HOW TO COMPLETE THIS TASK:
Return each line of the records holding the string "context".
====== SOURCE MATERIAL ======
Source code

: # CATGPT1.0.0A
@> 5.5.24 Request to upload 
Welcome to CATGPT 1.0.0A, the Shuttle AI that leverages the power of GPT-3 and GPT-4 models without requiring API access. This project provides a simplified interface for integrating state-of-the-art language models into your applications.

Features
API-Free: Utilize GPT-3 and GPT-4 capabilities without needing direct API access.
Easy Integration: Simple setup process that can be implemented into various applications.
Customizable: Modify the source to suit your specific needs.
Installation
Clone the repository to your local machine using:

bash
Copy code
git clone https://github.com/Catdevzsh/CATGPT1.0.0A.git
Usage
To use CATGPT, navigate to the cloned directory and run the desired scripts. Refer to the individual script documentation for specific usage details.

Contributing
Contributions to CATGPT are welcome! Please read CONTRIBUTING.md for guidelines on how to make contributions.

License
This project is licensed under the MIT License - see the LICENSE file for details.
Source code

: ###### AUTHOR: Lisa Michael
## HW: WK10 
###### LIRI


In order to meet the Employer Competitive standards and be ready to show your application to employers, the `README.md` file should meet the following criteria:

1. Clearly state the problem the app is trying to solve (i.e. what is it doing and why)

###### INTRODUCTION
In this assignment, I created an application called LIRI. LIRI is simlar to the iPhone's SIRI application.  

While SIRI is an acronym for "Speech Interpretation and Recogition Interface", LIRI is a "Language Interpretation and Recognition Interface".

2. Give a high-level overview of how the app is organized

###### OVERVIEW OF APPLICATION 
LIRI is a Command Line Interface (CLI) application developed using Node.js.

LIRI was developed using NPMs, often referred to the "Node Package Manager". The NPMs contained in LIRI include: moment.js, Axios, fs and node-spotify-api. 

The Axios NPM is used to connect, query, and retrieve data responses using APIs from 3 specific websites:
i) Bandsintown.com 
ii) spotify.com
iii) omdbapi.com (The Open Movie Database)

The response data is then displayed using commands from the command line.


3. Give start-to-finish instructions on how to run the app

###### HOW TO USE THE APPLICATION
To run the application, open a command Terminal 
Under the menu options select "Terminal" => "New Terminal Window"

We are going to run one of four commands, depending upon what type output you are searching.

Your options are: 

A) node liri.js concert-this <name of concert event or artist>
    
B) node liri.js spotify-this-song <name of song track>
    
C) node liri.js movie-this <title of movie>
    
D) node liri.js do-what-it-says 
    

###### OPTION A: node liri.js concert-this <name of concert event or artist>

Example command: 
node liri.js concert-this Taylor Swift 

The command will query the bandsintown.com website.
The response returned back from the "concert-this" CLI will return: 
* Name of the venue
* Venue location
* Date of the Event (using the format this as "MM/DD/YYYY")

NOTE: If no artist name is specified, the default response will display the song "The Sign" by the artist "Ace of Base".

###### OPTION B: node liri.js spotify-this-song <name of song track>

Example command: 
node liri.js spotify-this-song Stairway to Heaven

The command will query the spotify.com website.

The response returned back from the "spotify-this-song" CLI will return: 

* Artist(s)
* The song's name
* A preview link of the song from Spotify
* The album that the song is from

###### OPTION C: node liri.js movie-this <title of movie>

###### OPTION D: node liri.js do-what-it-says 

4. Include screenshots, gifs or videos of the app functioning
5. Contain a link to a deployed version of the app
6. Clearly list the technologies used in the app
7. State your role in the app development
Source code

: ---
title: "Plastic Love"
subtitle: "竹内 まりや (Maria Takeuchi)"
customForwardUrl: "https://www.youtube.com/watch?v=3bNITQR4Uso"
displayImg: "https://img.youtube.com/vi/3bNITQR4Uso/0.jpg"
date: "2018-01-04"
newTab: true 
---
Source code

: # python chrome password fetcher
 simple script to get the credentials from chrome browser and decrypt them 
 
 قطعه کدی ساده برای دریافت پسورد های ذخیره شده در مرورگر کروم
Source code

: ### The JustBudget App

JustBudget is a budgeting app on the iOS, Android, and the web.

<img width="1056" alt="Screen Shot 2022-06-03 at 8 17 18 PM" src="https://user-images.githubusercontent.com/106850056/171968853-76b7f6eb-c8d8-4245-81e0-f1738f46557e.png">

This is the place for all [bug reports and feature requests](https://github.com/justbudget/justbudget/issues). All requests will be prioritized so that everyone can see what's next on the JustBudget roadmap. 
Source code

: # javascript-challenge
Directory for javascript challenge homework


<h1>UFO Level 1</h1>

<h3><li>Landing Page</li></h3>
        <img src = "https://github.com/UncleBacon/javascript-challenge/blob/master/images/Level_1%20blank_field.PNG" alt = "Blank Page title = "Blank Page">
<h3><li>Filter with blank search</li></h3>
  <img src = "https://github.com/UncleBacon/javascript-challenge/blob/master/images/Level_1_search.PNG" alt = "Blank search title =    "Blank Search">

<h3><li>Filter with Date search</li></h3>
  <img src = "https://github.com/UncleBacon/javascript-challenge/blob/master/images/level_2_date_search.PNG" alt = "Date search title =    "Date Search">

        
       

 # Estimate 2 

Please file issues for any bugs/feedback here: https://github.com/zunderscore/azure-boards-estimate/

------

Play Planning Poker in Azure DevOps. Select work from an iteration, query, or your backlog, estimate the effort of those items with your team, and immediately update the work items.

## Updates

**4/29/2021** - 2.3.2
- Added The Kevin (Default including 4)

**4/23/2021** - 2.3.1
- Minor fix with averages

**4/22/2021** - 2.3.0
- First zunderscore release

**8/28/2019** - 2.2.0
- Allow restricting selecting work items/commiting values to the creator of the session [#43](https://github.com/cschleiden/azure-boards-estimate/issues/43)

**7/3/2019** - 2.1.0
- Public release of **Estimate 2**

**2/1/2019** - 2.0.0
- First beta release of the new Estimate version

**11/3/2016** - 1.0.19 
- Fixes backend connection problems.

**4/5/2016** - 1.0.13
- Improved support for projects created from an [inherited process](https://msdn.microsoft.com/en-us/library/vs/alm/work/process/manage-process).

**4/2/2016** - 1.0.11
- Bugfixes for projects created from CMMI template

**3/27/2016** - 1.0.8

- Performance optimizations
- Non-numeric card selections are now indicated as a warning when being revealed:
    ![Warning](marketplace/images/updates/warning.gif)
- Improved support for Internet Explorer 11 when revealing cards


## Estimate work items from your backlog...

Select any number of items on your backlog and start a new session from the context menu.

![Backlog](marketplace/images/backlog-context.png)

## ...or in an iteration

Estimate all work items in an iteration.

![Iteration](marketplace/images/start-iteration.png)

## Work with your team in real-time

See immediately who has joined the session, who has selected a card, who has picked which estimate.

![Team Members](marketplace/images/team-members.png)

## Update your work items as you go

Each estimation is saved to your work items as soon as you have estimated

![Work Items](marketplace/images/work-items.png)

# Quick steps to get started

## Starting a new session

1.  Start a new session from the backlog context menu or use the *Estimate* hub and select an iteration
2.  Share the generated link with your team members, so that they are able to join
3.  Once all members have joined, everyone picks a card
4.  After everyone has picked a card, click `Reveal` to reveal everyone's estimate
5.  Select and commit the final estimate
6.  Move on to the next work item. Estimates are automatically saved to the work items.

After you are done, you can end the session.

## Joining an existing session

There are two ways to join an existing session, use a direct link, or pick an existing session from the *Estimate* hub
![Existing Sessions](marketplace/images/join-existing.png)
======
ANSWER BOX:
Select any number of items on your backlog and start a new session from the context menu.
![Backlog](marketplace/images/backlog-context.png)
1.  Start a new session from the backlog context menu or use the *Estimate* hub and select an iteration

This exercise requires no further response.